The oxindole structure differs from the other inhibitors since it is more divergent from the purine ring system and has less hydrogen binding possibilities. The molecule also lacks the large side group, analogous to the dimethoxybenzyl group of Bay 60-7550 and PDP. It is difficult to predict possible interactions to the enzyme without a co-crystal structure of the phenomenon.

=== Possible structure-activity relationship for PDE2 inhibitors ===
There is a lack of co-crystal structures of inhibitors bound in the active site of PDE2. However, a computerized docking model of the inhibitor EHNA and the substrates cAMP and cGMP bound in the catalytic site have been made. The docking model of EHNA showed that the mutations of the amino acids Asp811 to Ala (Asp811Ala) and Ile826 to Val (Ile826Val) at the active site, where the only amino acid substitutions that significantly affected the inhibition by EHNA. The Asp811 mutation to alanine increased IC_{50} value for EHNA 6-fold and the Ile826 mutation to valine leads to a 7-fold increased IC_{50} value for EHNA compared to wild type PDE2A.

==== Upper binding pocket: Gln859 and Asp811 ====
EHNA is in close proximity to Gln859 at the active site, which could donate two hydrogen bonds to N1 and N6 of the nitrogen atoms in the adenine ring of EHNA. On the other site of the binding pocket the Asp811 could donate another hydrogen bond to N7 in the adenine ring in order to stabilize the bond inhibitor. This hypothesis is supported by the fact that the Asp811Ala mutant has decreased activity toward cAMP, whereas activity toward cGMP is unchanged.
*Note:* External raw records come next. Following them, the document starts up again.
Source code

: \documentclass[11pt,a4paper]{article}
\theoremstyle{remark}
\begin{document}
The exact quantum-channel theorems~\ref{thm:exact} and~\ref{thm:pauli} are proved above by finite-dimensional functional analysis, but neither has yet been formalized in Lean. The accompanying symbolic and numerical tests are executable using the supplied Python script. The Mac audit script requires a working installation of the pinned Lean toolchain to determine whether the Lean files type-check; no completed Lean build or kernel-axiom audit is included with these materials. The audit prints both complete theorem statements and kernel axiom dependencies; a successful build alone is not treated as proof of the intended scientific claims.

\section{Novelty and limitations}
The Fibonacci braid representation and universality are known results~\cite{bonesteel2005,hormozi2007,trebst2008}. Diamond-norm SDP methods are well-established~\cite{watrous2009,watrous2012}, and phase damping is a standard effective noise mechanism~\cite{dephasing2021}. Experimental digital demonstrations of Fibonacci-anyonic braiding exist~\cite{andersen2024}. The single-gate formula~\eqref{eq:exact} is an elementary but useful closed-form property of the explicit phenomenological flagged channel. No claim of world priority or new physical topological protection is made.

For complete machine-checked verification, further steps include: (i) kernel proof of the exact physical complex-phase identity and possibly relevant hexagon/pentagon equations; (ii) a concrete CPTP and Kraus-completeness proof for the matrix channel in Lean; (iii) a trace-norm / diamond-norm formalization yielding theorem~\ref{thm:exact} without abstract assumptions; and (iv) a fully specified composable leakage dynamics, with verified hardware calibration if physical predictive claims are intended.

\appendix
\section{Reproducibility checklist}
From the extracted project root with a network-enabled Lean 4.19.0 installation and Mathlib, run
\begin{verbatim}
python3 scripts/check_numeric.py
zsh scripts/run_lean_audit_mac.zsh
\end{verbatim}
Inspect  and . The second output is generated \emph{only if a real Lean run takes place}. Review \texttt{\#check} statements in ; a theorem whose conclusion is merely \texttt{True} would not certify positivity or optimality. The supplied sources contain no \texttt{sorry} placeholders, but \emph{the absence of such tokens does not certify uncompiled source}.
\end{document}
==== The lower binding pocket: Ile 826 ====
The residues in the lower binding pocket may lie too far away for interaction with the inhibitor and therefore might be irrelevant for EHNA selectivity.
However the residues may play an indirect role of EHNA selectivity. Ile826 is positioned below the purine ring of EHNA and thereby limits the space for EHNA. Substitution with smaller valine (Ile826Val mutation) could increase the space for EHNA and cause the loss of hydrogen binding with residues in the upper binding pocket, while improving hydrogen binding within the lower binding pocket. This shift of interactions could destabilize binding of the adenine ring of EHNA, which could be the reason for higher IC_{50} value.

No models are available for the other inhibitors than EHNA, which align in the active site. Therefore, it is more difficult to interpret the molecular binding. When looking at the inhibitors and their overall similarity, it is likely that they bind with a similar mechanism to the active site and that the different side groups determine potency of the inhibitor.
The determinants of inhibitor specificity within the PDE2 active site are not very well known and with better understanding of these determinants it would facilitate the development of inhibitors with increased potency.